U.S. Rep.-elect Ann Kirkpatrick, a Flagstaff Democrat, is not ready to take a stand on the proposed bans on assault weapons and high-capacity magazines.


(Updated with a brief comment from Sen.-elect Jeff Flake, at the bottom.)

The third member of Congress scheduled to represent Southern Arizona next session is not taking a stand yet on a possible assault-weapons ban.

Late yesterday, I asked U.S. Rep.-elect Ann Kirkpatrick, through her spokeswoman, what her position is on a possible assault-weapons ban or a ban on selling high-capacity magazines. Kirkpatrick, a Democrat from Flagstaff, was in a meeting in Casa Grande Monday night and didn't get back to me till today with this written response:

"We need everything and everyone at the table if we are going to engage in an earnest, productive conversation about taking action. I have always been a strong supporter of the Second Amendment right to responsibly bear arms. But we have to take a hard look at our safety laws and procedures, our mental-health system, and the ways that gun violence is afflicting our society."

This view contrasts with the two returning members of Congress from Southern Arizona, Democrats Ron Barber and Raúl Grijalva. In my story today, both expressed strong support for banning the sale of so-called assault weapons and high-capacity magazines.

Barber, who was severely wounded in the Jan. 8 2011 mass shooting in Tucson, also has a guest opinion on the topic in today's Star.

They also pushed for improvements in the system for identifying and helping the mentally ill, as well as keeping firearms out of their hands.

Although all three are Democrats, they represent significantly different populations. Kirkpatrick's district includes most of rural eastern and northern Arizona, where support for gun-rights is especially strong. Her vast district stretches all the way south to Oro Valley and Marana.

Kirkpatrick painted herself as a daughter of rural Eastern Arizona in her campaign and proudly proclaimed herself a gun owner with an A rating from the NRA.

For his part, Republican U.S. Sen. John McCain's staff issued a statement calling for a national discussion — something Barber and Grijalva said the country needs to move past.

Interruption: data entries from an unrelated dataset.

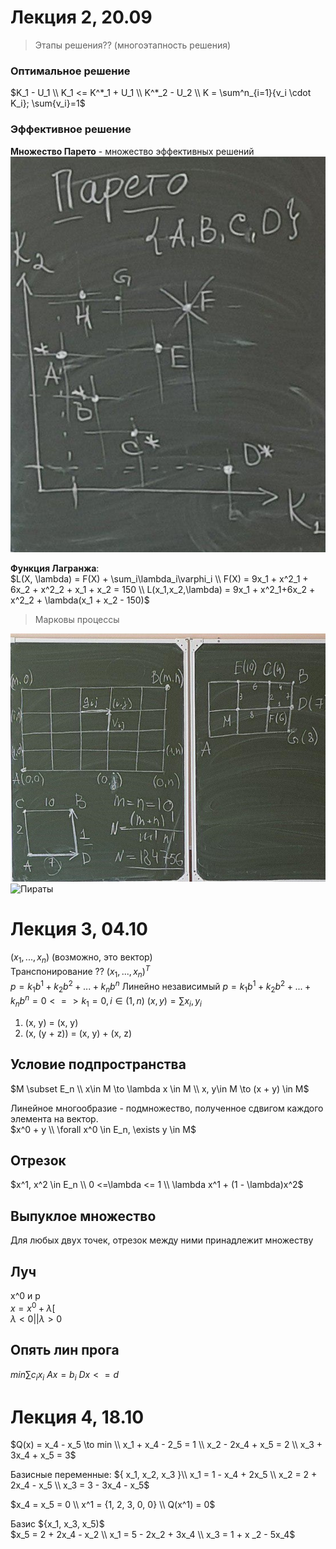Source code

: # Лекция 2, 20.09

>Этапы решения?? (многоэтапность решения)

### Оптимальное решение
$K_1 - U_1 \\
K_1 <= K^*_1 + U_1 \\
K^*_2 - U_2 \\
K = \sum^n_{i=1}{v_i \cdot K_i}; \sum{v_i}=1$

### Эффективное решение
**Множество Парето** - множество эффективных решений
![Можество Парето](img/L2_1.jpg)

**Функция Лагранжа**:  
$L(X, \lambda) = F(X) + \sum_i\lambda_i\varphi_i \\
F(X) = 9x_1 + x^2_1 + 6x_2 + x^2_2 + x_1 + x_2 = 150 \\
L(x_1,x_2,\lambda) = 9x_1 + x^2_1+6x_2 + x^2_2 + \lambda(x_1 + x_2 - 150)$

>Марковы процессы

![Черепашка](img/L2_2.jpg)
![Пираты](img/L2_3.jpg)

# Лекция 3, 04.10

$(x_1, ..., x_n)$ (возможно, это вектор)  
Транспонирование ?? $(x_1, ..., x_n)^T$  
$p = k_1b^1 + k_2b^2 + ... + k_nb^n$
Линейно независимый  $p = k_1b^1 + k_2b^2 + ... + k_nb^n = 0 <=> k_1 = 0, i \in (1, n)$
$(x, y) = \sum{x_i,y_i}$

1. (x, y) = (x, y)
2. (x, (y + z)) = (x, y) + (x, z)

## Условие подпространства
$M \subset E_n \\
x\in M \to \lambda x \in M \\
x, y\in M \to (x + y) \in M$

Линейное многообразие - подмножество, полученное сдвигом каждого элемента на вектор.  
$x^0 + y \\
\forall x^0 \in E_n, \exists y \in M$

## Отрезок
$x^1, x^2 \in E_n \\
0 <=\lambda <= 1 \\
\lambda x^1 + (1 - \lambda)x^2$

## Выпуклое множество
Для любых двух точек, отрезок между ними принадлежит множеству

## Луч
x^0 и p  
$x = x^0 + \lambda [$  
$\lambda < 0 || \lambda > 0$

## Опять лин прога
$min\sum{c_i x_i}$
$Ax = b_i$
$Dx <= d$

# Лекция 4, 18.10

$Q(x) = x_4 - x_5 \to min \\
x_1 + x_4 - 2_5 = 1 \\
x_2 - 2x_4 + x_5 = 2 \\
x_3 + 3x_4 + x_5 = 3$


Базисные переменные: ${ x_1, x_2, x_3 }\\
x_1 = 1 - x_4 + 2x_5 \\
x_2 = 2 + 2x_4 - x_5 \\
x_3 = 3 - 3x_4 - x_5$

$x_4 = x_5 = 0 \\
x^1 = {1, 2, 3, 0, 0} \\
Q(x^1) = 0$

Базис ${x_1, x_3, x_5)$  
$x_5 = 2 + 2x_4 - x_2 \\
x_1 = 5 - 2x_2 + 3x_4 \\
x_3 = 1 + x _2 - 5x_4$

"Senator McCain believes we need a national conversation on all the issues this tragedy has raised, including but not limited to gun laws. He's open to considering proposals and looks forward to engaging in that conversation."

Sen.-elect Jeff Flake, also a Republican, issued this written statement: "In the new year and the new Congress, there will be plenty of opportunities to debate these issues. For now, we need to focus on honoring the victims and providing comfort to their families."